Data supplied>
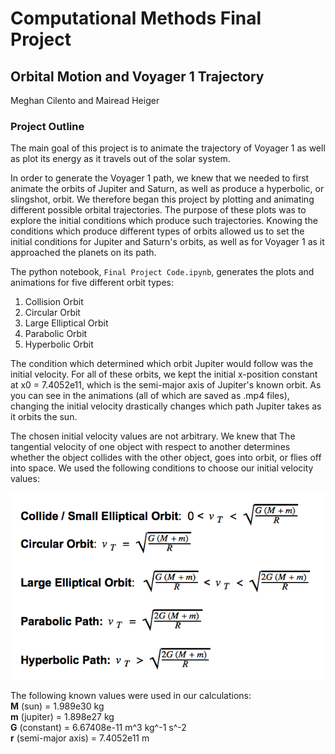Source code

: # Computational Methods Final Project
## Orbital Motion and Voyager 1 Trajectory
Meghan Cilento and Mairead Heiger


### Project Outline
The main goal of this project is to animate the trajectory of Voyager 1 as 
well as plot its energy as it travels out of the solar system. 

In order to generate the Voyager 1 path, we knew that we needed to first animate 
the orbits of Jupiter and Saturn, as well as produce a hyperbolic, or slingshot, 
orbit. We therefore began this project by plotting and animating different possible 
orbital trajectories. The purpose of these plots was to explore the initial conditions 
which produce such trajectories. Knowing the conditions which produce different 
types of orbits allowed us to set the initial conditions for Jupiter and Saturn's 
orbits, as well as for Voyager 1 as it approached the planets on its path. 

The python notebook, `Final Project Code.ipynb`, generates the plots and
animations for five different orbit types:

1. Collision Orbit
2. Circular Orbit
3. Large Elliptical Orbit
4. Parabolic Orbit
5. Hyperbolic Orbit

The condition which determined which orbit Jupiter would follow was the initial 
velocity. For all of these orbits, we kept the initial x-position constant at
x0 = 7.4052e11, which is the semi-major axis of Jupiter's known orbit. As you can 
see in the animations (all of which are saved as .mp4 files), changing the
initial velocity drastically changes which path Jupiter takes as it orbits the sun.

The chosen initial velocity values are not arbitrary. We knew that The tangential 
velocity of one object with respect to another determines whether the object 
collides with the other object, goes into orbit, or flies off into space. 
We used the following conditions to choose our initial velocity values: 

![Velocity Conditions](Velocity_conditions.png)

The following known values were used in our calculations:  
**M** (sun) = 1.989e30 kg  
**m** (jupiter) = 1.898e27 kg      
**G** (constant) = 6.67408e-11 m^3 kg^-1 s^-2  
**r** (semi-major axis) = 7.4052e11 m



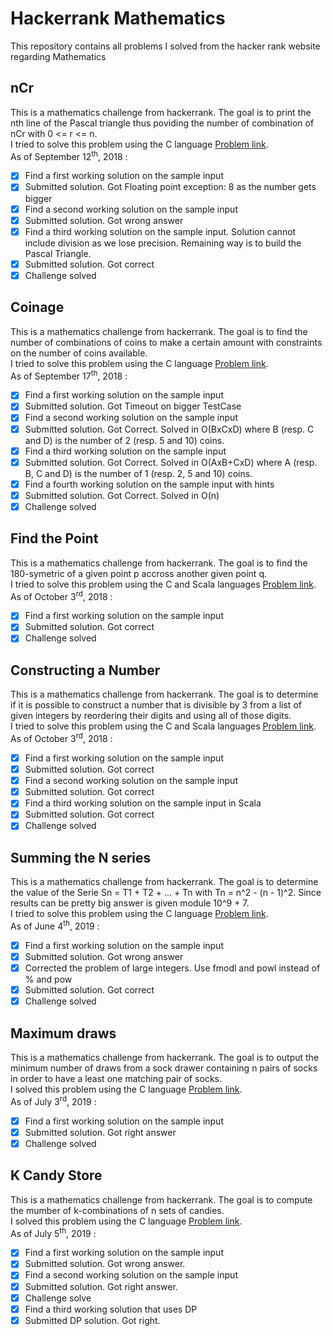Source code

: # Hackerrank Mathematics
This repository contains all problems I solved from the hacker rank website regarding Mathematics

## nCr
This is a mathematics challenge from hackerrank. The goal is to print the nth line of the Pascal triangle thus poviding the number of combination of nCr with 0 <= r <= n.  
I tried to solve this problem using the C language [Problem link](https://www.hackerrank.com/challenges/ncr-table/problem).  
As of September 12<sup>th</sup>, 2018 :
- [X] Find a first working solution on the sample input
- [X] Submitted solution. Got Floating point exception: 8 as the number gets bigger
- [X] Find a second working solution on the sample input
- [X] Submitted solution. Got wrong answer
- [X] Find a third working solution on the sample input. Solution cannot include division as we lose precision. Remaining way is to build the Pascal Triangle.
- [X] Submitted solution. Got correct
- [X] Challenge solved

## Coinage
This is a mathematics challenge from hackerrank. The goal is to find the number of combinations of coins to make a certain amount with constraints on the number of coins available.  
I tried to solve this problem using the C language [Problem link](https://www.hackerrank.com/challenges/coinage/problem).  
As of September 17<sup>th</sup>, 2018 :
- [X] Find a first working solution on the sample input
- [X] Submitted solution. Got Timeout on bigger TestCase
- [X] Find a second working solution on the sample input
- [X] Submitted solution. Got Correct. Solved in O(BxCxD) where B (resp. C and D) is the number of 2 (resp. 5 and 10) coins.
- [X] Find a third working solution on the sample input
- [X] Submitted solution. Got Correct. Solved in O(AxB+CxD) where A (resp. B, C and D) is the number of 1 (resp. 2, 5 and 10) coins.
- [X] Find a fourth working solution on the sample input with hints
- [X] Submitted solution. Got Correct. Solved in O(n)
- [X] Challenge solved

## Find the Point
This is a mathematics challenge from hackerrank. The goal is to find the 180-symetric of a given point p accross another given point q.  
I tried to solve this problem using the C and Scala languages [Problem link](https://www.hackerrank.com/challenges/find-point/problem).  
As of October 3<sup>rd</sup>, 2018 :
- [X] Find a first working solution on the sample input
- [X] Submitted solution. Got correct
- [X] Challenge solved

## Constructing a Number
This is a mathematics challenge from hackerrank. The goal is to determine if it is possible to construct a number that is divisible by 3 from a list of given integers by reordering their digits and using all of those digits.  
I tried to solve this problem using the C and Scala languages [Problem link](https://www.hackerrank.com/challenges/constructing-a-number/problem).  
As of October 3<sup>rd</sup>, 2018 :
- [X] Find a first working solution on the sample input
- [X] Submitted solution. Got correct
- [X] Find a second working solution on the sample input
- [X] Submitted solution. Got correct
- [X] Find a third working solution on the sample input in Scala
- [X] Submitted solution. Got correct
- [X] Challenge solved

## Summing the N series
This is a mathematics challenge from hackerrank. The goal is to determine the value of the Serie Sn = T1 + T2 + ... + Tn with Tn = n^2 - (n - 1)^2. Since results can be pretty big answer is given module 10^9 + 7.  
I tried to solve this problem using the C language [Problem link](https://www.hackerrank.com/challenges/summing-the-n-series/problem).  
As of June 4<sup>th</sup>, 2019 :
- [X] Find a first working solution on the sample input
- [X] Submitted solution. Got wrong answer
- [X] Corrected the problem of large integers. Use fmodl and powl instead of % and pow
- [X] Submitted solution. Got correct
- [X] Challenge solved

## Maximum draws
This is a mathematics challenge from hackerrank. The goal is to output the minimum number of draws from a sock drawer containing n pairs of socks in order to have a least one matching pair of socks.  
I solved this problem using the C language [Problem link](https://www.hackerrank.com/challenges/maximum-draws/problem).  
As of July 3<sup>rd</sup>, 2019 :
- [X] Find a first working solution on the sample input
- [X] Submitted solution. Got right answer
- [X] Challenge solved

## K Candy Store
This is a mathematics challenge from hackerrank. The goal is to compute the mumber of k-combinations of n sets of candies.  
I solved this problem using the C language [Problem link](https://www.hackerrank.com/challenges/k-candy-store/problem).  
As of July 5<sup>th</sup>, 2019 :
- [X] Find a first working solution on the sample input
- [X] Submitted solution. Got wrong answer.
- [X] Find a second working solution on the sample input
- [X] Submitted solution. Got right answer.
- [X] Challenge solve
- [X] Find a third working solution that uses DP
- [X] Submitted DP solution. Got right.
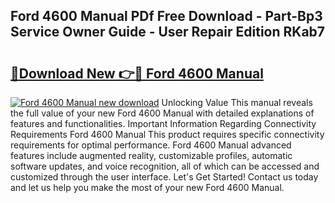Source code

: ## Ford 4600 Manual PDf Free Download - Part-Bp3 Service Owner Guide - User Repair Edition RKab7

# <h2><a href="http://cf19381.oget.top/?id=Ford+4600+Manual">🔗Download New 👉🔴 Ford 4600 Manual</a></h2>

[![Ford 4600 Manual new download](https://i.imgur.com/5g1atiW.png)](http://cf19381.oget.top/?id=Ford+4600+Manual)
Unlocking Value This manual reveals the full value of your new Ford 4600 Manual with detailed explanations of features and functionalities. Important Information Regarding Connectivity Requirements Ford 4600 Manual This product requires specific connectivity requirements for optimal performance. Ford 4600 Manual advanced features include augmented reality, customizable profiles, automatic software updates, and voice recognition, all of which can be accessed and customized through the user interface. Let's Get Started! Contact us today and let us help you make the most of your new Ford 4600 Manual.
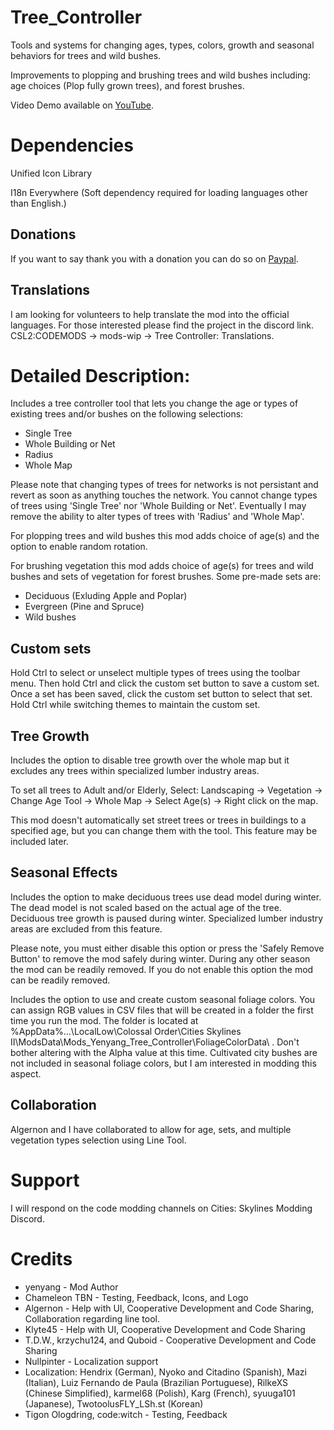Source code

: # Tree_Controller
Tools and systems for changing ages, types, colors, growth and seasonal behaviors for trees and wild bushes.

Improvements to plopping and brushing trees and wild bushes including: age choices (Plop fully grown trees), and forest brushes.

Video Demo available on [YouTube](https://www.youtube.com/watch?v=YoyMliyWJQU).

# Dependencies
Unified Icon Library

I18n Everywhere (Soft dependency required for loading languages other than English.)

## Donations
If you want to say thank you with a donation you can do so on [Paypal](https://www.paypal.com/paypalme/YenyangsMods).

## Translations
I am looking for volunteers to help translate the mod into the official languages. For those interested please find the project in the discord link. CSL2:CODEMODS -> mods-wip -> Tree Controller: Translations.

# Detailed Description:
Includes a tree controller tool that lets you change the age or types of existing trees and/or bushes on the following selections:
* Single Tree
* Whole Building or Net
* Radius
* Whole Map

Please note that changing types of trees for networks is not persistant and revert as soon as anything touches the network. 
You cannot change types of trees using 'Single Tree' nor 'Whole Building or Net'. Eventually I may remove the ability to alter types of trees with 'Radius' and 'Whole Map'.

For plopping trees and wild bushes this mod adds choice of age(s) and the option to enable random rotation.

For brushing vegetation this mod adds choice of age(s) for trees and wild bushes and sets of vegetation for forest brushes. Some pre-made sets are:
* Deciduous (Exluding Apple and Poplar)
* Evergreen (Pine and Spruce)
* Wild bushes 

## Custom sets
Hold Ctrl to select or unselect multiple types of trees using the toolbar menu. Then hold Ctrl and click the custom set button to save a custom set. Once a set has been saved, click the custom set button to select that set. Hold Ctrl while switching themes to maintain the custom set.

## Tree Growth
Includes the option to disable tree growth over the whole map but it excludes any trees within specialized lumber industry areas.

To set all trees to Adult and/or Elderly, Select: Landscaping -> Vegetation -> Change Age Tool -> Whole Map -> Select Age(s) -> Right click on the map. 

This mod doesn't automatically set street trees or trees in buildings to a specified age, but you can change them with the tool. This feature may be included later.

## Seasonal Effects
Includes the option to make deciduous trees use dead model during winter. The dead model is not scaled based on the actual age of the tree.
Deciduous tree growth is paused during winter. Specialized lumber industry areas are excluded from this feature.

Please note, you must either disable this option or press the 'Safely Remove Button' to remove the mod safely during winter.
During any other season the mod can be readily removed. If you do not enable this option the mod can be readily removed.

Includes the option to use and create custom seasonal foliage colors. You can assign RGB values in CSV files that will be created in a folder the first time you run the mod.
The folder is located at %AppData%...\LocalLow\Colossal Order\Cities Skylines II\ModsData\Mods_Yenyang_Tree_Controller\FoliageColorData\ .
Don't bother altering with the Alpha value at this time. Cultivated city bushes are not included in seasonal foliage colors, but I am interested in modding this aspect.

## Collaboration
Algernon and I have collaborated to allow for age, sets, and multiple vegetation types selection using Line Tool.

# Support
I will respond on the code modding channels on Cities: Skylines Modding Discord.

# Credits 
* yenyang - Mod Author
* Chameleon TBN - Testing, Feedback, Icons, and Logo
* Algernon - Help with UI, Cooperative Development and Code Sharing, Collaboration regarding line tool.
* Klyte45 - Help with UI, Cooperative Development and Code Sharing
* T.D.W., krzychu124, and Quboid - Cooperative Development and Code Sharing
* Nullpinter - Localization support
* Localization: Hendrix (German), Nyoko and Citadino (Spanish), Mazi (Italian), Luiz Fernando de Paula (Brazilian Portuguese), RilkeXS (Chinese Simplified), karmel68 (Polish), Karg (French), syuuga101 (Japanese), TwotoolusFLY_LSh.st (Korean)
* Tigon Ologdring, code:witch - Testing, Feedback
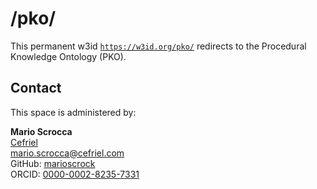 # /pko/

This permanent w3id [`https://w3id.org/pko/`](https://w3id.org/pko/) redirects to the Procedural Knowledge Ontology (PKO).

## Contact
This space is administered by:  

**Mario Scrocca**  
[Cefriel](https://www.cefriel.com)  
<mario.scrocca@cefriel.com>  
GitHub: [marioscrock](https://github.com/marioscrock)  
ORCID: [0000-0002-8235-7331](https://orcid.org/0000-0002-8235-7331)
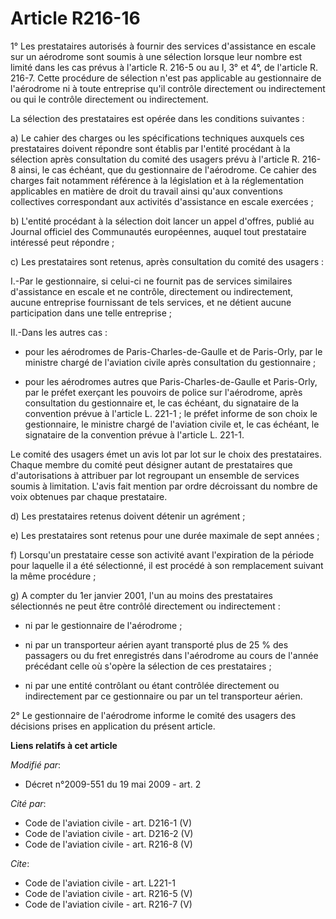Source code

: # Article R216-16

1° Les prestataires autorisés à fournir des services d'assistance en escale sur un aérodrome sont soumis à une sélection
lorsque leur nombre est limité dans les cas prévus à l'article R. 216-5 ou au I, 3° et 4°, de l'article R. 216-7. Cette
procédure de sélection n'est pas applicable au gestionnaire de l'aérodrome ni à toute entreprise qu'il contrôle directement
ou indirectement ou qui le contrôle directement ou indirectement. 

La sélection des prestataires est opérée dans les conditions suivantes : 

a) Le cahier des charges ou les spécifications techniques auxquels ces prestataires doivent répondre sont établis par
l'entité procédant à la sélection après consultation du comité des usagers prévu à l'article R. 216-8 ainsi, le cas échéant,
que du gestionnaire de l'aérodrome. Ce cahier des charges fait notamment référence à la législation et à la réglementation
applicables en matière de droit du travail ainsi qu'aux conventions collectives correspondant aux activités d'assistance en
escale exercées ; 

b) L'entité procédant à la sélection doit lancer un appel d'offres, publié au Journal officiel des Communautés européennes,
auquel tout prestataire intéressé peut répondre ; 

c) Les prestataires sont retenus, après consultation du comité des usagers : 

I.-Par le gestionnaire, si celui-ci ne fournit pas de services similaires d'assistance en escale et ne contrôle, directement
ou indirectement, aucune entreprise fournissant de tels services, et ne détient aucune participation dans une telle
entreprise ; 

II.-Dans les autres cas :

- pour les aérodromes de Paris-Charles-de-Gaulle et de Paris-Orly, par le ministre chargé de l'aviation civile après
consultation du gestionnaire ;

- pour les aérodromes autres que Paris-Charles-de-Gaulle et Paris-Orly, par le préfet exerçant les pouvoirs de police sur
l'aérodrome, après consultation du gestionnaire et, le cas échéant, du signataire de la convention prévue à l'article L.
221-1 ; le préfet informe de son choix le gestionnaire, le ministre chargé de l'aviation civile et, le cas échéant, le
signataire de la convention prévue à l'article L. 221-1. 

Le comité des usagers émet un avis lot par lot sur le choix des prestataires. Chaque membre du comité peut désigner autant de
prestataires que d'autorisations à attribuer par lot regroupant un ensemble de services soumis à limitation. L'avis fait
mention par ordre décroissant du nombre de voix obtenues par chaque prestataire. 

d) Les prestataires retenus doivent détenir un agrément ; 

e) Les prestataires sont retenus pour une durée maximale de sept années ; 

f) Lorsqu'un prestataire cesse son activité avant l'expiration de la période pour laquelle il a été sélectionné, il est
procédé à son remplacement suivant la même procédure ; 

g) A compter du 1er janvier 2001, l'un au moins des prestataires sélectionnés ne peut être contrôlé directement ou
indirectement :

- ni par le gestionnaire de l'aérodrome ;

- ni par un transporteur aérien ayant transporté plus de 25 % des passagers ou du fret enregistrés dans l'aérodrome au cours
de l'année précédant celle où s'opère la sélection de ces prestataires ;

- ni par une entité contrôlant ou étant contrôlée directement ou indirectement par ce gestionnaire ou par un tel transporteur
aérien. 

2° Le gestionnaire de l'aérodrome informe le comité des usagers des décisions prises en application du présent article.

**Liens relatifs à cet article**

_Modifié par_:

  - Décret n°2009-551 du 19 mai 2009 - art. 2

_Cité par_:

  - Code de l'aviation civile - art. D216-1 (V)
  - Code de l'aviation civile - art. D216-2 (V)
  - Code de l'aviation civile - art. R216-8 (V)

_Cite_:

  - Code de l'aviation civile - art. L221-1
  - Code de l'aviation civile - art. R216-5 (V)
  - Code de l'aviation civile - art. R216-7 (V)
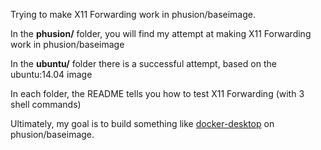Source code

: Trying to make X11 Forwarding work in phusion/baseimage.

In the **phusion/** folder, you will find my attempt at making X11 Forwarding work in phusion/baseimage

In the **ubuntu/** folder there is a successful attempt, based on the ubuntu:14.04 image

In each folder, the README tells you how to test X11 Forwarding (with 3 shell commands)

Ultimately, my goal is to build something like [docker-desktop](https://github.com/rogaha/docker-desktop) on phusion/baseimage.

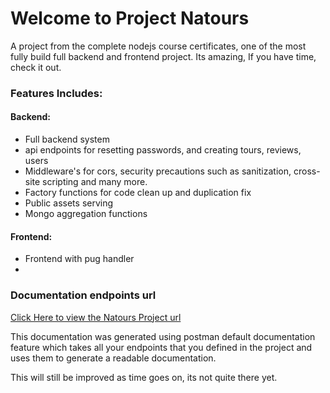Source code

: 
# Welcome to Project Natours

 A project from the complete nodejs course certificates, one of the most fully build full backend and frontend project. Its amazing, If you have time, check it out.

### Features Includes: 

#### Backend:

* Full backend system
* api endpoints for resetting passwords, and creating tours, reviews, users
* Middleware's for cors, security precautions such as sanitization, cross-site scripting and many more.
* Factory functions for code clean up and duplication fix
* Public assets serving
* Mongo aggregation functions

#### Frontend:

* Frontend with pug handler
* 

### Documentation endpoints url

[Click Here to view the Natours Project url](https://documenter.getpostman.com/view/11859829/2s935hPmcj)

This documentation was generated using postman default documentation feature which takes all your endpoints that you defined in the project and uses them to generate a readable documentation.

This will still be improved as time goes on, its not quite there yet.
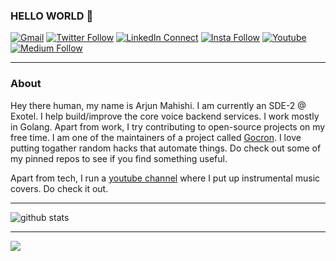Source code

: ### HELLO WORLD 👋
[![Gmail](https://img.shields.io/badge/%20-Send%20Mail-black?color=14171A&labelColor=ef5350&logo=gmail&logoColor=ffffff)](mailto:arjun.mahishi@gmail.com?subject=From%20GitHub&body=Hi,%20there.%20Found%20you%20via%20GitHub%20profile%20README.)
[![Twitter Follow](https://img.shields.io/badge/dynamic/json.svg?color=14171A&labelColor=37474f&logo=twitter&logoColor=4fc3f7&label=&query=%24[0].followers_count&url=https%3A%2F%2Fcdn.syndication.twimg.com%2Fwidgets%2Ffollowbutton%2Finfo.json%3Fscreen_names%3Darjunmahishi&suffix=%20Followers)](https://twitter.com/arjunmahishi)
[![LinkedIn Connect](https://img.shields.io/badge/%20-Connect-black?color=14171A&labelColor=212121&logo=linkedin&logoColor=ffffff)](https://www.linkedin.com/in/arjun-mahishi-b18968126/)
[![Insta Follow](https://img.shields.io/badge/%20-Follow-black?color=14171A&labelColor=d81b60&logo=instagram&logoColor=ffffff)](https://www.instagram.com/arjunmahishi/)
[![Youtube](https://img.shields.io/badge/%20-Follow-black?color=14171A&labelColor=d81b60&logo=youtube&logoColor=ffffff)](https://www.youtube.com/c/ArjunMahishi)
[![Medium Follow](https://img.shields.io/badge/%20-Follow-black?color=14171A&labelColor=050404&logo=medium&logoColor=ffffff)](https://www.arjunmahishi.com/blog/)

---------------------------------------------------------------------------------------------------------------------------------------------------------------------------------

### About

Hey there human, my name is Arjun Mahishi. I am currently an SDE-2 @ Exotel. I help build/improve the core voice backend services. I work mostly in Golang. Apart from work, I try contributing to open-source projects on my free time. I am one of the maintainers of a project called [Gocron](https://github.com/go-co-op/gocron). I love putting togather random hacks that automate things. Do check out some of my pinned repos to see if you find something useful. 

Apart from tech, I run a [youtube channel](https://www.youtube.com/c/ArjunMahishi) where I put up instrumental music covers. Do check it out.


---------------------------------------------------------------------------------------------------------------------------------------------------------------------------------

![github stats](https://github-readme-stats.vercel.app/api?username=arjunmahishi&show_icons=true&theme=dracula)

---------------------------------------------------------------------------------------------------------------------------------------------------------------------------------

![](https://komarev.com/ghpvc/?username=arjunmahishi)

What the exercise asks>
Going through the listing above, copy out every line that has the string "retenus".

Exercise response>
c) Les prestataires sont retenus, après consultation du comité des usagers : 
d) Les prestataires retenus doivent détenir un agrément ; 
e) Les prestataires sont retenus pour une durée maximale de sept années ; 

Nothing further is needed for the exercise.